Whatsapp, Slack, Facebook Messenger, Email, Calls, WeChat and the list continues. You send an email but don’t get a reply fast enough, send a message to a group chat but then forward a file that was sent to you on Slack and all of the sudden you have all your important information and resources spread across 4 different platforms. On top of it all, this is 1 out of 11 different conversations that are happening within the same time frame with the exact same M.O.
When it’s time to collect all the information, what are the chances we miss an important detail?
Good communication is the difference between a smooth project and a nightmare of a project. Mistakes and setbacks happen but if all the information is clear and out in the open, they are a lot easier to anticipate and fix. Not to mention the difference in your anxiety levels. Anxiety is not a friend, don’t feed it.
If it serves a high rank within a traditional organisation, then within a remote work structure it should be queen. There’s no last resort speed run to your coworker’s desk or last minute meeting to share each other’s work. If you are working in different time zones, your coworker may be asleep when you need him or her the most. But if you are organised, if your communication is streamlined, then you can easily fix any problem you have or workout any doubts you may have by yourselves without having to waste someone else’s time.
It’s never gonna be a perfect system, it never is, but there are a few things you can do to protect yourselves and increase your company’s efficiency.
Here are our two main lessons learned after a decade of working remotely:
Centralize your information
Ideally we would have one app/website/platform that does it all. But if a human can’t, we can’t expect the same from technology yet. However, this doesn’t mean you need to have 100 different ones, especially when many of them may overlap features and over complicate your system.
1 main short-form communication platform:
We are talking about IM platforms that let you have a quick conversation to clarify any doubt, idea, etc.
Most companies use one platform well to communicate but then forget to conclude the conversation properly. Once you have finished your conversation, regardless of whether or not you have shared documents or images, formalize what was decided.
1 long-form communication platform:
Good, Old faithful email: at the end of the group chat or one-on-one chat, send an email to the those involved – or anyone else who should have been involved – with all of the decisions that were made and the information that was shared.

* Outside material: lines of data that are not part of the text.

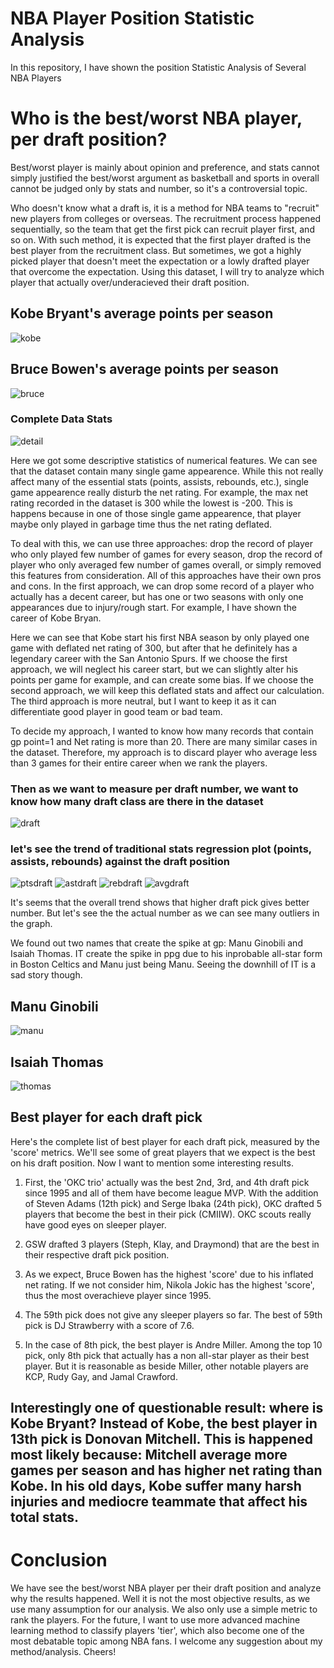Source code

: # NBA Player Position Statistic Analysis
In this repository, I have shown the position Statistic Analysis of Several NBA Players

# Who is the best/worst NBA player, per draft position?
Best/worst player is mainly about opinion and preference, and stats cannot simply justified the best/worst argument as basketball and sports in overall cannot be judged only by stats and number, so it's a controversial topic.

Who doesn't know what a draft is, it is a method for NBA teams to "recruit" new players from colleges or overseas. The recruitment process happened sequentially, so the team that get the first pick can recruit player first, and so on. With such method, it is expected that the first player drafted is the best player from the recruitment class. But sometimes, we got a highly picked player that doesn't meet the expectation or a lowly drafted player that overcome the expectation. Using this dataset, I will try to analyze which player that actually over/underacieved their draft position.


## Kobe Bryant's average points per season
![kobe](https://github.com/swarnajyoti/NBA_PlayerPosition_StatAnalysis/blob/master/Images/kobeavgpoint.png)


## Bruce Bowen's average points per season
![bruce](https://github.com/swarnajyoti/NBA_PlayerPosition_StatAnalysis/blob/master/Images/bruceavgpoint.png)


### Complete Data Stats
![detail](https://github.com/swarnajyoti/NBA_PlayerPosition_StatAnalysis/blob/master/Images/detail.png)

Here we got some descriptive statistics of numerical features. We can see that the dataset contain many single game appearence. While this not really affect many of the essential stats (points, assists, rebounds, etc.), single game appearence really disturb the net rating. For example, the max net rating recorded in the dataset is 300 while the lowest is -200. This is happens because in one of those single game appearence, that player maybe only played in garbage time thus the net rating deflated.

To deal with this, we can use three approaches: drop the record of player who only played few number of games for every season, drop the record of player who only averaged few number of games overall, or simply removed this features from consideration. All of this approaches have their own pros and cons. In the first approach, we can drop some record of a player who actually has a decent career, but has one or two seasons with only one appearances due to injury/rough start. For example, I have shown the career of Kobe Bryan.

Here we can see that Kobe start his first NBA season by only played one game with deflated net rating of 300, but after that he definitely has a legendary career with the San Antonio Spurs. If we choose the first approach, we will neglect his career start, but we can slightly alter his points per game for example, and can create some bias. If we choose the second approach, we will keep this deflated stats and affect our calculation. The third approach is more neutral, but I want to keep it as it can differentiate good player in good team or bad team. 

To decide my approach, I wanted to know how many records that contain gp point=1 and Net rating is more than 20. There are many similar cases in the dataset. Therefore, my approach is to discard player who average less than 3 games for their entire career when we rank the players.

### Then as we want to measure per draft number, we want to know how many draft class are there in the dataset
![draft](https://github.com/swarnajyoti/NBA_PlayerPosition_StatAnalysis/blob/master/Images/2000to17.png)

### let's see the trend of traditional stats regression plot (points, assists, rebounds) against the draft position

![ptsdraft](https://github.com/swarnajyoti/NBA_PlayerPosition_StatAnalysis/blob/master/Images/pointdraftreg.png)
![astdraft](https://github.com/swarnajyoti/NBA_PlayerPosition_StatAnalysis/blob/master/Images/astdraftreg.png)
![rebdraft](https://github.com/swarnajyoti/NBA_PlayerPosition_StatAnalysis/blob/master/Images/rebdraftreg.png)
![avgdraft](https://github.com/swarnajyoti/NBA_PlayerPosition_StatAnalysis/blob/master/Images/avgdraft.png)

It's seems that the overall trend shows that higher draft pick gives better number. But let's see the the actual number as we can see many outliers in the graph.

We found out two names that create the spike at gp: Manu Ginobili and Isaiah Thomas. IT create the spike in ppg due to his inprobable all-star form in Boston Celtics and Manu just being Manu. Seeing the downhill of IT is a sad story though.

## Manu Ginobili
![manu](https://github.com/swarnajyoti/NBA_PlayerPosition_StatAnalysis/blob/master/Images/manu.png)

## Isaiah Thomas
![thomas](https://github.com/swarnajyoti/NBA_PlayerPosition_StatAnalysis/blob/master/Images/thomas.png)


## Best player for each draft pick
Here's the complete list of best player for each draft pick, measured by the 'score' metrics. We'll see some of great players that we expect is the best on his draft position. Now I want to mention some interesting results.

1. First, the 'OKC trio' actually was the best 2nd, 3rd, and 4th draft pick since 1995 and all of them have become league MVP. With the addition of Steven Adams (12th pick) and Serge Ibaka (24th pick), OKC drafted 5 players that become the best in their pick (CMIIW). OKC scouts really have good eyes on sleeper player.

2. GSW drafted 3 players (Steph, Klay, and Draymond) that are the best in their respective draft pick position.

3. As we expect, Bruce Bowen has the highest 'score' due to his inflated net rating. If we not consider him, Nikola Jokic has the highest 'score', thus the most overachieve player since 1995.

4. The 59th pick does not give any sleeper players so far. The best of 59th pick is DJ Strawberry with a score of 7.6.

5. In the case of 8th pick, the best player is Andre Miller. Among the top 10 pick, only 8th pick that actually has a non all-star player as their best player. But it is reasonable as beside Miller, other notable players are KCP, Rudy Gay, and Jamal Crawford.


## Interestingly one of questionable result: where is Kobe Bryant? Instead of Kobe, the best player in 13th pick is Donovan Mitchell. This is happened most likely because: Mitchell average more games per season and has higher net rating than Kobe. In his old days, Kobe suffer many harsh injuries and mediocre teammate that affect his total stats.

# Conclusion
We have see the best/worst NBA player per their draft position and analyze why the results happened. Well it is not the most objective results, as we use many assumption for our analysis. We also only use a simple metric to rank the players. For the future, I want to use more advanced machine learning method to classify players 'tier', which also become one of the most debatable topic among NBA fans. I welcome any suggestion about my method/analysis. Cheers!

If any of those translate into tasks then it’s time for a project management tool. It’s all you need, don’t complicate it.
1 Storage Cloud / FTP Server
Link your project management tool here or save what is shared here.
Keep it organised and have a folder for old forgotten ideas. So they don’t create clutter and slow down your process.
Overshare
It’s the only way you won’t waste time and effort, if you are:
- thinking about and creating solutions to problems that may have already been resolved or
- working on ideas that may have no room to grow
Let people know, keep a document wherever your main information is for everyone to see, edit and update if necessary.
With our teams, we try to keep things as simple as possible. Google Docs has been a great addition allowing multiple people to review a document in different time zones, mark off what has been completed, and update new tasks. It is basic, but after trialing many different task management software, this was our favorite most reliable system. Every month we have new companies with the latest greatest software trying to get us to try it. For at least the last 5 years Google Docs has been our go-to platform, and we don’t see us changing that anytime soon.
This is how you survive – and enjoy – working remotely. What are some of the techniques you use?